*Task directions:* Give back an exact copy of the lines from the start of the material through the line bearing "two business days.". Include both ends and nothing else.

*Records for this task:*

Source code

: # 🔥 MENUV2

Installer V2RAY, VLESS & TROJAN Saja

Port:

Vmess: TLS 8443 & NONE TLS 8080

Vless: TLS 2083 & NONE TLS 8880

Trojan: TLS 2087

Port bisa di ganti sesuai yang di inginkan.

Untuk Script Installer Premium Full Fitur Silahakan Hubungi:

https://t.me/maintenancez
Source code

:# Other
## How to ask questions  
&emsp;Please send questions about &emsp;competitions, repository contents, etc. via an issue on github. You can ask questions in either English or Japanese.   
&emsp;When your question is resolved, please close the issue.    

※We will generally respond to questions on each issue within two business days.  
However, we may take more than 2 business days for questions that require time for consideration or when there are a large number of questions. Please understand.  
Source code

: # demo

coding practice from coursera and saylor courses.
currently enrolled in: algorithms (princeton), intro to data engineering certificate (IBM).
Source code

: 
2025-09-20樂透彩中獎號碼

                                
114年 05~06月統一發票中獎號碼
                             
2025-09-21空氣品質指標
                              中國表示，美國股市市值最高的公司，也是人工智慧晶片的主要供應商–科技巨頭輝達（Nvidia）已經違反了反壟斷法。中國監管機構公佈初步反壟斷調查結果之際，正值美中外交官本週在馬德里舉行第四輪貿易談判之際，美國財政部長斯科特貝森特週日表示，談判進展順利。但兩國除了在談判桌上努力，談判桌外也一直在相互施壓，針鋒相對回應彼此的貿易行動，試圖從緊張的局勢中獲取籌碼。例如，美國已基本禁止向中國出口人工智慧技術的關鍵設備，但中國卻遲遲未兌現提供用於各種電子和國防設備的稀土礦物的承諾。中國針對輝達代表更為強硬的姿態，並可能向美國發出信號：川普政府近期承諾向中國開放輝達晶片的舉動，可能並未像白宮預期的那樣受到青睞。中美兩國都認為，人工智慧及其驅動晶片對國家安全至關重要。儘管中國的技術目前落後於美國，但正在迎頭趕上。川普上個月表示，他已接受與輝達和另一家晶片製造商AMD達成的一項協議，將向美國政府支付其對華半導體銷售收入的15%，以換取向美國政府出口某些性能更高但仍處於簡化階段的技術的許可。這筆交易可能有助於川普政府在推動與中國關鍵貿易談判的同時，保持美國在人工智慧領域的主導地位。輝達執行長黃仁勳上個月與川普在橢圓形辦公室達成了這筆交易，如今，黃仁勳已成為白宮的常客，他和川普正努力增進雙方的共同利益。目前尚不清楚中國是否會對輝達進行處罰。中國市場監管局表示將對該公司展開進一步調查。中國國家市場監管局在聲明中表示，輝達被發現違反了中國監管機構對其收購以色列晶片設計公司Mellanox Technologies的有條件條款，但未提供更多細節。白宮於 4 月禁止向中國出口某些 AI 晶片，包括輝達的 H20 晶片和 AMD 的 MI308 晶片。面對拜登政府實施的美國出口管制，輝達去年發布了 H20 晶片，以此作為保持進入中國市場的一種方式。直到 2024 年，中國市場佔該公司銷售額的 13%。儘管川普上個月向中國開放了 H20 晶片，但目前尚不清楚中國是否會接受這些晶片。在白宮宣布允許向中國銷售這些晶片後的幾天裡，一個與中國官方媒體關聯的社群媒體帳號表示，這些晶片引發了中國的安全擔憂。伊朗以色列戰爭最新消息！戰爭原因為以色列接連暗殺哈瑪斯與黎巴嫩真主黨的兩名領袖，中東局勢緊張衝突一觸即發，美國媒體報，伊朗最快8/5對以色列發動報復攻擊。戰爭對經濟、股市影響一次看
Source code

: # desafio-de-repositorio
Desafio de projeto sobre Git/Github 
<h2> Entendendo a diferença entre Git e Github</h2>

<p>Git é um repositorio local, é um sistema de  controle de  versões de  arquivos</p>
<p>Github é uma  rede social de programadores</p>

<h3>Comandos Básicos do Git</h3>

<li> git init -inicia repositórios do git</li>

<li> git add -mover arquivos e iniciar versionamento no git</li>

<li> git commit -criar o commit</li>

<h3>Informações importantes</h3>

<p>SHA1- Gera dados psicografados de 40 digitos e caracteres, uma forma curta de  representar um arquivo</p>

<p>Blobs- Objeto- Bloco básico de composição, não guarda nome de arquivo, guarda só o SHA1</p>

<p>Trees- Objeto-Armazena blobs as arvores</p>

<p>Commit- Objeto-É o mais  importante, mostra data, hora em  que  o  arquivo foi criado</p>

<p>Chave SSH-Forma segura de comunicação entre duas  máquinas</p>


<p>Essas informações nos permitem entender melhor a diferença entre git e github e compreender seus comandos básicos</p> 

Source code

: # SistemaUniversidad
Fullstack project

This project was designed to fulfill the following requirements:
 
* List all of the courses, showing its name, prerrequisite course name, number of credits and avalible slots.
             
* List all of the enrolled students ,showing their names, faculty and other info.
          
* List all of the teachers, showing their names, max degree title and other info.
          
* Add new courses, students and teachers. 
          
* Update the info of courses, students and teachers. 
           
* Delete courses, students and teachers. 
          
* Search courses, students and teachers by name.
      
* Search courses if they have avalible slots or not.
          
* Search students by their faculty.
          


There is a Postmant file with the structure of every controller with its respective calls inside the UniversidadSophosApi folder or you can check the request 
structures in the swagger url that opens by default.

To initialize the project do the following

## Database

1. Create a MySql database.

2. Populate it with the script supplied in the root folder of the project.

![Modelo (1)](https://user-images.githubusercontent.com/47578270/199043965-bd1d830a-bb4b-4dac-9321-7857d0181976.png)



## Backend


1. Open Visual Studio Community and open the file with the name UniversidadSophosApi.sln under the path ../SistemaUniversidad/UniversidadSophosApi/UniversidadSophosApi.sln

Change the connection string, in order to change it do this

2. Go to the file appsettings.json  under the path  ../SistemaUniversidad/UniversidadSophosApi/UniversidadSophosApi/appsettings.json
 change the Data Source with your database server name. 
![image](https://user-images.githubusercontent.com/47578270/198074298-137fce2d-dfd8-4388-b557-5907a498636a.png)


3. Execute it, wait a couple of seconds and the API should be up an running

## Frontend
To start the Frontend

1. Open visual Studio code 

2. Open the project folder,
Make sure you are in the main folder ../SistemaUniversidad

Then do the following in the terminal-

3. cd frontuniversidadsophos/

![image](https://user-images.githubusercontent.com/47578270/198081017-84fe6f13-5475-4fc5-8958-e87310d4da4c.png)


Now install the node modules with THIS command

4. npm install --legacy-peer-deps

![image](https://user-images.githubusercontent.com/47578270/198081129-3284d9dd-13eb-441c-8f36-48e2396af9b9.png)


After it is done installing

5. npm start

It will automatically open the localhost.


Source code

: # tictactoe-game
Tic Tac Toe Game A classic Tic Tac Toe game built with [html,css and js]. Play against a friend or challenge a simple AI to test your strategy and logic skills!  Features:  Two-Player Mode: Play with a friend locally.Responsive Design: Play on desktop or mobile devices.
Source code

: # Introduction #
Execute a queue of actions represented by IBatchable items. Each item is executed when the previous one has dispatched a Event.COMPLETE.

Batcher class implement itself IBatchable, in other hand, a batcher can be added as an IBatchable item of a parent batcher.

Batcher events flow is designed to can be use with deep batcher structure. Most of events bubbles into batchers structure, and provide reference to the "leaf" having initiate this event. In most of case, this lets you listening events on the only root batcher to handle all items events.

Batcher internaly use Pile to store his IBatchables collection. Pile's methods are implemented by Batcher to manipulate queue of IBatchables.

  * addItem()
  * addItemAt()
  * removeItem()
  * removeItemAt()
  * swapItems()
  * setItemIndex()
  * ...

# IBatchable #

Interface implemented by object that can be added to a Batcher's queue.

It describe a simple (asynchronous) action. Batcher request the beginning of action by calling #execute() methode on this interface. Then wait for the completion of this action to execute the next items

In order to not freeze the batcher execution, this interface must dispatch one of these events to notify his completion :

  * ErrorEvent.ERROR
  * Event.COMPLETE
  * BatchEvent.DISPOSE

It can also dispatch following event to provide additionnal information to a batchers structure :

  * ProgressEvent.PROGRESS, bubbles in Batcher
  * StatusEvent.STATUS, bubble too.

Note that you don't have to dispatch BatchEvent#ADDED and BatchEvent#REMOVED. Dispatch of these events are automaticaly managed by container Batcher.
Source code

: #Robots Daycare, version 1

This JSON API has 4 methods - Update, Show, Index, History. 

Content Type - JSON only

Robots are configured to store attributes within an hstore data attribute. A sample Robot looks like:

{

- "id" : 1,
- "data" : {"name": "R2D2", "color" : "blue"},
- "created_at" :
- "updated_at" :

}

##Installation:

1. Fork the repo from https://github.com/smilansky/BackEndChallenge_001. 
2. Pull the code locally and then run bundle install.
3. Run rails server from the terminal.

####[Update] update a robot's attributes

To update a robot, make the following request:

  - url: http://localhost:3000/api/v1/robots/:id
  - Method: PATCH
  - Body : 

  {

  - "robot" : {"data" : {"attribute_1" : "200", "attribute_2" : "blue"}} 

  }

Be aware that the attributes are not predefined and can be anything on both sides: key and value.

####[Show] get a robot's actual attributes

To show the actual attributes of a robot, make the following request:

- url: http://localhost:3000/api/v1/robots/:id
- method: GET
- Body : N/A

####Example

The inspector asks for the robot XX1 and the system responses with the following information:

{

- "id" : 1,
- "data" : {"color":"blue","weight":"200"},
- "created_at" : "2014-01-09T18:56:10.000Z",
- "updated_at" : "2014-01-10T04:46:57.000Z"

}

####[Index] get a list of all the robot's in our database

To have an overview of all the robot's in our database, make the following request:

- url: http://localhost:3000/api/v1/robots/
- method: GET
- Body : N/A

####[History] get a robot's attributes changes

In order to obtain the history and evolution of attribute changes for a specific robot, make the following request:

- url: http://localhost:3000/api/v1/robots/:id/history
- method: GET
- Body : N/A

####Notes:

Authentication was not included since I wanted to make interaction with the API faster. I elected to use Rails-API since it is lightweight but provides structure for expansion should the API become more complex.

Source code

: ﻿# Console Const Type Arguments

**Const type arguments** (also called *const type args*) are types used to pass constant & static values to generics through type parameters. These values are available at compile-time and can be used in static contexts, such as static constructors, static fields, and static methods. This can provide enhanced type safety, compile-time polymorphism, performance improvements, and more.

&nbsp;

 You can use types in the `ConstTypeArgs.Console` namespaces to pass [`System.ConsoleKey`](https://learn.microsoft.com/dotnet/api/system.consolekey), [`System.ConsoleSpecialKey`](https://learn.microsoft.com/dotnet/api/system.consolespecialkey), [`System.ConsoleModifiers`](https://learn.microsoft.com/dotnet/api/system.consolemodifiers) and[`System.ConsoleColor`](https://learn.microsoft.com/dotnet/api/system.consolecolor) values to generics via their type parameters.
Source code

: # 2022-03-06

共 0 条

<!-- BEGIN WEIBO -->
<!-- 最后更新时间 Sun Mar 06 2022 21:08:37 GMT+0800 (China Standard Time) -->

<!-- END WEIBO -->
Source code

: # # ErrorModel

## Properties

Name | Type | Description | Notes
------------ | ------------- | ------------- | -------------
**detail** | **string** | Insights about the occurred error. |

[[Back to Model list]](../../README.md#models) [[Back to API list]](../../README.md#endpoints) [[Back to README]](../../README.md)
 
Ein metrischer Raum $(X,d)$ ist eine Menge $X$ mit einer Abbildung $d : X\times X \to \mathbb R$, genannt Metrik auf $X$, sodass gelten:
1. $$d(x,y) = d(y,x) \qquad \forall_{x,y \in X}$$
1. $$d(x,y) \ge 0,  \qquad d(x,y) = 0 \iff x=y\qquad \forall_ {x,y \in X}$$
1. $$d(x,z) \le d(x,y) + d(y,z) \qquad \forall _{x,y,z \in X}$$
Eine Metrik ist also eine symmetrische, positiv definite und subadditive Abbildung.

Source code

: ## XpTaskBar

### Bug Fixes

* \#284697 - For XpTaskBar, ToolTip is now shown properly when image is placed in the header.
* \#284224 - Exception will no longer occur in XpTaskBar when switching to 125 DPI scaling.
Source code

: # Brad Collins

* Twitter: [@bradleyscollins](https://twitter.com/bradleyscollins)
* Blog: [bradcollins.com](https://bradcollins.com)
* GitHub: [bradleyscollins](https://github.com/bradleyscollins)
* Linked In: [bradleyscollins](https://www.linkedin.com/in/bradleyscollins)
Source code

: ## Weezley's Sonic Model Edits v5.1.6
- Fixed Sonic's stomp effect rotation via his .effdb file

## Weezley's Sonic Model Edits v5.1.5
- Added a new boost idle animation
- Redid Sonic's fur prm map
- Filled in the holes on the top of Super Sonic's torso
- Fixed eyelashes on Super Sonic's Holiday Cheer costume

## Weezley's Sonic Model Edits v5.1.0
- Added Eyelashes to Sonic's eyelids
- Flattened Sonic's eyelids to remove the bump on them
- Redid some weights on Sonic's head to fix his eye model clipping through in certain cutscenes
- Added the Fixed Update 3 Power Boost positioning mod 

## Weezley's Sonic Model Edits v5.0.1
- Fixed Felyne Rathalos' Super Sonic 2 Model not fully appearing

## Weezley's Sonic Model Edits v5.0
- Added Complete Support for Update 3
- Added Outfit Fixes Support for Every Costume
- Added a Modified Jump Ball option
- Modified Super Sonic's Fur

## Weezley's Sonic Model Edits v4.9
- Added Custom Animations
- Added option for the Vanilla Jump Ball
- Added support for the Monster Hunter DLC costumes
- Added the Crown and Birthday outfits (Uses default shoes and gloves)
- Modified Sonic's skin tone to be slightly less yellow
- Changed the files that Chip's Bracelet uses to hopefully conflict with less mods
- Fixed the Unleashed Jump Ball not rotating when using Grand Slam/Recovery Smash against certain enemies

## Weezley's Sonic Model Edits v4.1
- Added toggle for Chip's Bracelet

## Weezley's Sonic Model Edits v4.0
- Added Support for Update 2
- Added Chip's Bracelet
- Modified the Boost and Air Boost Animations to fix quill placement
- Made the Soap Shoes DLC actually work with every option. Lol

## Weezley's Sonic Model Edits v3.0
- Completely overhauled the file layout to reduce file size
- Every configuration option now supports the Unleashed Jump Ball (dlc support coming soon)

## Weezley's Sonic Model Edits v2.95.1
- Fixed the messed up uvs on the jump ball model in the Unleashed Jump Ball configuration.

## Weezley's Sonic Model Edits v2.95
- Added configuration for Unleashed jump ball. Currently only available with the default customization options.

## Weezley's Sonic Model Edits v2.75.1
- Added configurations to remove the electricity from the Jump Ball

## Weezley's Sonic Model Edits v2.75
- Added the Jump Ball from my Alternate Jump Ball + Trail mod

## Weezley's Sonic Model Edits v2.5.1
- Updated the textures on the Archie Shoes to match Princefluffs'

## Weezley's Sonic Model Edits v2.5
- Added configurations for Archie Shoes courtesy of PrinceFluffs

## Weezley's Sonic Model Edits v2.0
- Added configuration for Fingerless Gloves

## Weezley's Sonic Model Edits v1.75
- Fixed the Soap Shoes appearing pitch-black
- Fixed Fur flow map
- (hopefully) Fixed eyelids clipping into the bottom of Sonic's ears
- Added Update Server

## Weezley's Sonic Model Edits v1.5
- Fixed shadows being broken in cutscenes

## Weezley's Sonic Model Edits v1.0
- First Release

*Solution for this problem:*
Source code

: # 🔥 MENUV2

Installer V2RAY, VLESS & TROJAN Saja

Port:

Vmess: TLS 8443 & NONE TLS 8080

Vless: TLS 2083 & NONE TLS 8880

Trojan: TLS 2087

Port bisa di ganti sesuai yang di inginkan.

Untuk Script Installer Premium Full Fitur Silahakan Hubungi:

https://t.me/maintenancez
Source code

:# Other
## How to ask questions  
&emsp;Please send questions about &emsp;competitions, repository contents, etc. via an issue on github. You can ask questions in either English or Japanese.   
&emsp;When your question is resolved, please close the issue.    

※We will generally respond to questions on each issue within two business days.  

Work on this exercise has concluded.